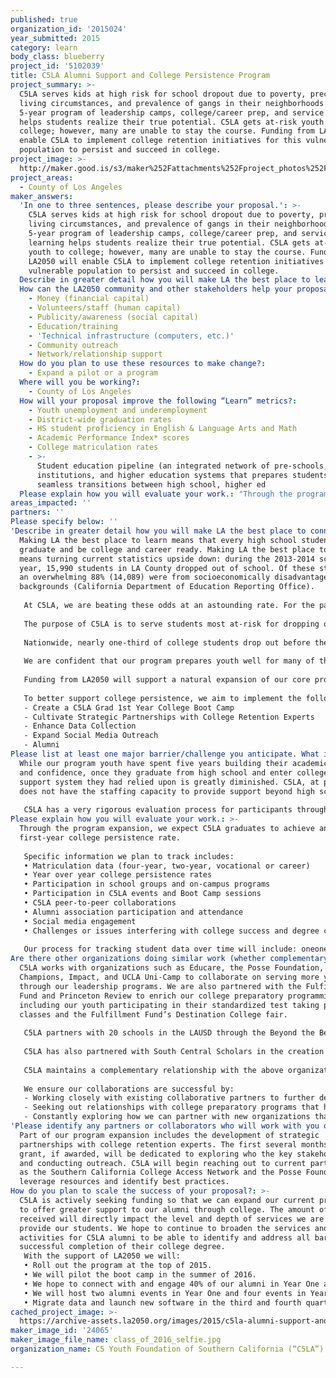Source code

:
 ```yaml
---
published: true
organization_id: '2015024'
year_submitted: 2015
category: learn
body_class: blueberry
project_id: '5102039'
title: C5LA Alumni Support and College Persistence Program
project_summary: >-
  C5LA serves kids at high risk for school dropout due to poverty, precarious
  living circumstances, and prevalence of gangs in their neighborhoods. Our
  5-year program of leadership camps, college/career prep, and service learning
  helps students realize their true potential. C5LA gets at-risk youth to
  college; however, many are unable to stay the course. Funding from LA2050 will
  enable C5LA to implement college retention initiatives for this vulnerable
  population to persist and succeed in college.
project_image: >-
  http://maker.good.is/s3/maker%252Fattachments%252Fproject_photos%252Fimages%252F24065%252Fdisplay%252Fclass_of_2016_selfie.jpg=c570x385
project_areas:
  - County of Los Angeles
maker_answers:
  'In one to three sentences, please describe your proposal.': >-
    C5LA serves kids at high risk for school dropout due to poverty, precarious
    living circumstances, and prevalence of gangs in their neighborhoods. Our
    5-year program of leadership camps, college/career prep, and service
    learning helps students realize their true potential. C5LA gets at-risk
    youth to college; however, many are unable to stay the course. Funding from
    LA2050 will enable C5LA to implement college retention initiatives for this
    vulnerable population to persist and succeed in college.
  Describe in greater detail how you will make LA the best place to learn.: "Making LA the best place to learn means that every high school student will graduate and be college and career ready. Making LA the best place to learn means turning current statistics upside down: during the 2013-2014 school year, 15,990 students in LA County dropped out of school. Of these students, an overwhelming 88% (14,089) were from socioeconomically disadvantaged backgrounds (California Department of Education Reporting Office). \r\n\r\nAt C5LA, we are beating these odds at an astounding rate. For the past 15 years, 100% of our students have graduated high school and for the past 3 years, 100% of our students have gone to college or another post-secondary opportunity. \r\n\r\nThe purpose of C5LA is to serve students most at-risk for dropping out of school by providing them with hope for the future, life-changing experiences, and the skills needed to not only graduate high school, but to succeed in college and beyond. We are doing this with our innovative, outcome driven programming based on the belief that a comprehensive multi-year experience is vital in supporting this vulnerable population. Our success has been great with getting students to enter college, now we need to make sure they stay there, succeed, and complete their degree. \r\n\r\nNationwide, nearly one-third of college students drop out before their second year. Many factors contribute to the decision to drop out of college, including financial strain, stress, lack of engagement, and academic struggles, but having support from adults and peers can help students overcome these adversities. \r\n\r\nWe are confident that our program prepares youth well for many of the challenges they will face in college and beyond. Unfortunately, due to our limited resources and the intensive nature of our regular programming, we have not yet been able to systematically support and track the outcomes of C5LA alumni.\r\n\r\nFunding from LA2050 will support a natural expansion of our core programming to offer greater support to our alumni throughout their college experience. Supporting C5LA graduates through the sometimes difficult transition to college will improve the likelihood of graduating from college and achieving success as adults.\r\n\r\nTo better support college persistence, we aim to implement the following initiatives in 2015-2016: \r\n- Create a C5LA Grad 1st Year College Boot Camp \r\n- Cultivate Strategic Partnerships with College Retention Experts \r\n- Enhance Data Collection \r\n- Expand Social Media Outreach\r\n- Alumni"
  How can the LA2050 community and other stakeholders help your proposal succeed?:
    - Money (financial capital)
    - Volunteers/staff (human capital)
    - Publicity/awareness (social capital)
    - Education/training
    - 'Technical infrastructure (computers, etc.)'
    - Community outreach
    - Network/relationship support
  How do you plan to use these resources to make change?:
    - Expand a pilot or a program
  Where will you be working?:
    - County of Los Angeles
  How will your proposal improve the following “Learn” metrics?:
    - Youth unemployment and underemployment
    - District-wide graduation rates
    - HS student proficiency in English & Language Arts and Math
    - Academic Performance Index* scores
    - College matriculation rates
    - >-
      Student education pipeline (an integrated network of pre-schools, K-12
      institutions, and higher education systems that prepares students for
      seamless transitions between high school, higher ed
  Please explain how you will evaluate your work.: "Through the program expansion, we expect C5LA graduates to achieve an 80% first-year college persistence rate. \r\n\r\nSpecific information we plan to track includes: \r\n•\tMatriculation data (four-year, two-year, vocational or career) \r\n•\tYear over year college persistence rates\r\n•\tParticipation in school groups and on-campus programs\r\n•\tParticipation in C5LA events and Boot Camp sessions\r\n•\tC5LA peer-to-peer collaborations \r\n•\tAlumni association participation and attendance  \r\n•\tSocial media engagement\r\n•\tChallenges or issues interfering with college success and degree completion  \r\n\r\nOur process for tracking student data over time will include: oneone engagement with C5LA alumni, instituting a quarterly check-in process (during the five-year, pre-college program students do monthly check-ins), and a quarterly newsletter. Our success in building a robust evaluation initiative and college support program is contingent upon having dedicated staff who can coordinate these efforts consistently"
areas_impacted: ''
partners: ''
Please specify below: ''
'Describe in greater detail how you will make LA the best place to connect:': >-
  Making LA the best place to learn means that every high school student will
  graduate and be college and career ready. Making LA the best place to learn
  means turning current statistics upside down: during the 2013-2014 school
  year, 15,990 students in LA County dropped out of school. Of these students,
  an overwhelming 88% (14,089) were from socioeconomically disadvantaged
  backgrounds (California Department of Education Reporting Office). 
   
   At C5LA, we are beating these odds at an astounding rate. For the past 15 years, 100% of our students have graduated high school and for the past 3 years, 100% of our students have gone to college or another post-secondary opportunity. 
   
   The purpose of C5LA is to serve students most at-risk for dropping out of school by providing them with hope for the future, life-changing experiences, and the skills needed to not only graduate high school, but to succeed in college and beyond. We are doing this with our innovative, outcome driven programming based on the belief that a comprehensive multi-year experience is vital in supporting this vulnerable population. Our success has been great with getting students to enter college, now we need to make sure they stay there, succeed, and complete their degree. 
   
   Nationwide, nearly one-third of college students drop out before their second year. Many factors contribute to the decision to drop out of college, including financial strain, stress, lack of engagement, and academic struggles, but having support from adults and peers can help students overcome these adversities. 
   
   We are confident that our program prepares youth well for many of the challenges they will face in college and beyond. Unfortunately, due to our limited resources and the intensive nature of our regular programming, we have not yet been able to systematically support and track the outcomes of C5LA alumni.
   
   Funding from LA2050 will support a natural expansion of our core programming to offer greater support to our alumni throughout their college experience. Supporting C5LA graduates through the sometimes difficult transition to college will improve the likelihood of graduating from college and achieving success as adults.
   
   To better support college persistence, we aim to implement the following initiatives in 2015-2016: 
   - Create a C5LA Grad 1st Year College Boot Camp 
   - Cultivate Strategic Partnerships with College Retention Experts 
   - Enhance Data Collection 
   - Expand Social Media Outreach
   - Alumni
Please list at least one major barrier/challenge you anticipate. What is your strategy for overcoming these obstacles?: >-
  While our program youth have spent five years building their academic skills
  and confidence, once they graduate from high school and enter college, the
  support system they had relied upon is greatly diminished. C5LA, at present,
  does not have the staffing capacity to provide support beyond high school. 
   
   C5LA has a very rigorous evaluation process for participants throughout the five-year program and up until high school graduation, but we currently do not have the systems or staffing capacity to track students and evaluate their progress once they leave our program. Seeking to build a continuum of support for our youth—the majority of whom are from very low-income households and the first in their families to attend college—funding from LA2050 would enable us to dedicate a Program Manager to track and fully evaluate the long-term impact of our programming on students, as well as to coordinate ongoing student support to ensure college retention and graduation.
Please explain how you will evaluate your work.: >-
  Through the program expansion, we expect C5LA graduates to achieve an 80%
  first-year college persistence rate. 
   
   Specific information we plan to track includes: 
   • Matriculation data (four-year, two-year, vocational or career) 
   • Year over year college persistence rates
   • Participation in school groups and on-campus programs
   • Participation in C5LA events and Boot Camp sessions
   • C5LA peer-to-peer collaborations 
   • Alumni association participation and attendance 
   • Social media engagement
   • Challenges or issues interfering with college success and degree completion 
   
   Our process for tracking student data over time will include: oneone engagement with C5LA alumni, instituting a quarterly check-in process (during the five-year, pre-college program students do monthly check-ins), and a quarterly newsletter. Our success in building a robust evaluation initiative and college support program is contingent upon having dedicated staff who can coordinate these efforts consistently
Are there other organizations doing similar work (whether complementary or competitive)? What is unique about your proposed approach?: >-
  C5LA works with organizations such as Educare, the Posse Foundation,
  Champions, Impact, and UCLA Uni-Camp to collaborate on serving more youth
  through our leadership programs. We are also partnered with the Fulfillment
  Fund and Princeton Review to enrich our college preparatory programming,
  including our youth participating in their standardized test taking prep
  classes and the Fulfillment Fund’s Destination College fair. 
   
   C5LA partners with 20 schools in the LAUSD through the Beyond the Bell Program, an initiative that provides afterschool enrichment opportunities for underserved youth. Because C5LA aims to prepare youth for college through programs like the Road to College, the agency has developed extensive partnerships with dozens of colleges and universities across the country. C5LA’s A.C.T. Now Summit enables students to spend a week on a local college campus designing and developing a day-long college access and awareness event for other at-risk students. C5LA youth deliver college preparatory presentations to hundreds of peers. 
   
   C5LA has also partnered with South Central Scholars in the creation of the “College Access Brain Trust,” which includes leadership from several key organizations, including the National Foundation for Teaching Entrepreneurship and the Magic Johnson Foundation. 
   
   C5LA maintains a complementary relationship with the above organizations as well as other youth-serving agencies in LA. There is a tremendous need for support services for at-risk youth throughout LA County and C5LA offers innovative programming with unique components, including: 1) our five-year, year round model; 2) our proprietary curriculum which was developed by a team of nationwide youth development experts and honed over the years by the staff; 3) our robust evaluation processes including third party entities; 4) our signature, residential summer experiences; and 5) adventure-based leadership development training in Wyoming and Washington and at sites around greater Los Angeles during the school year. 
   
   We ensure our collaborations are successful by:
   - Working closely with existing collaborative partners to further develop our program;
   - Seeking out relationships with college preparatory programs that have been proven effective; and
   - Constantly exploring how we can partner with new organizations that serve a similar youth demographic.
'Please identify any partners or collaborators who will work with you on this project. How much of the $100,000 grant award will each partner receive?': >-
  Part of our program expansion includes the development of strategic
  partnerships with college retention experts. The first several months of the
  grant, if awarded, will be dedicated to exploring who the key stakeholders are
  and conducting outreach. C5LA will begin reaching out to current partners such
  as the Southern California College Access Network and the Posse Foundation to
  leverage resources and identify best practices.
How do you plan to scale the success of your proposal?: >-
  C5LA is actively seeking funding so that we can expand our current programming
  to offer greater support to our alumni through college. The amount of funding
  received will directly impact the level and depth of services we are able to
  provide our students. We hope to continue to broaden the services and outreach
  activities for C5LA alumni to be able to identify and address all barriers to
  successful completion of their college degree. 
   With the support of LA2050 we will:
   • Roll out the program at the top of 2015. 
   • We will pilot the boot camp in the summer of 2016.
   • We hope to connect with and engage 40% of our alumni in Year One and increase that to 75% in Year Two and 100% in Year Three.
   • We will host two alumni events in Year One and four events in Years Two and Three.
   • Migrate data and launch new software in the third and fourth quarters of Year One.
cached_project_image: >-
  https://archive-assets.la2050.org/images/2015/c5la-alumni-support-and-college-persistence-program/maker.good.is/s3/maker%252Fattachments%252Fproject_photos%252Fimages%252F24065%252Fdisplay%252Fclass_of_2016_selfie.jpg=c570x385.jpg
maker_image_id: '24065'
maker_image_file_name: class_of_2016_selfie.jpg
organization_name: C5 Youth Foundation of Southern California (“C5LA”)

---
```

============

**PROMPT**. Say how many lines in the records hold the word "proposal", giving the number by itself.

**SOLUTION TO THE PROBLEM**. 4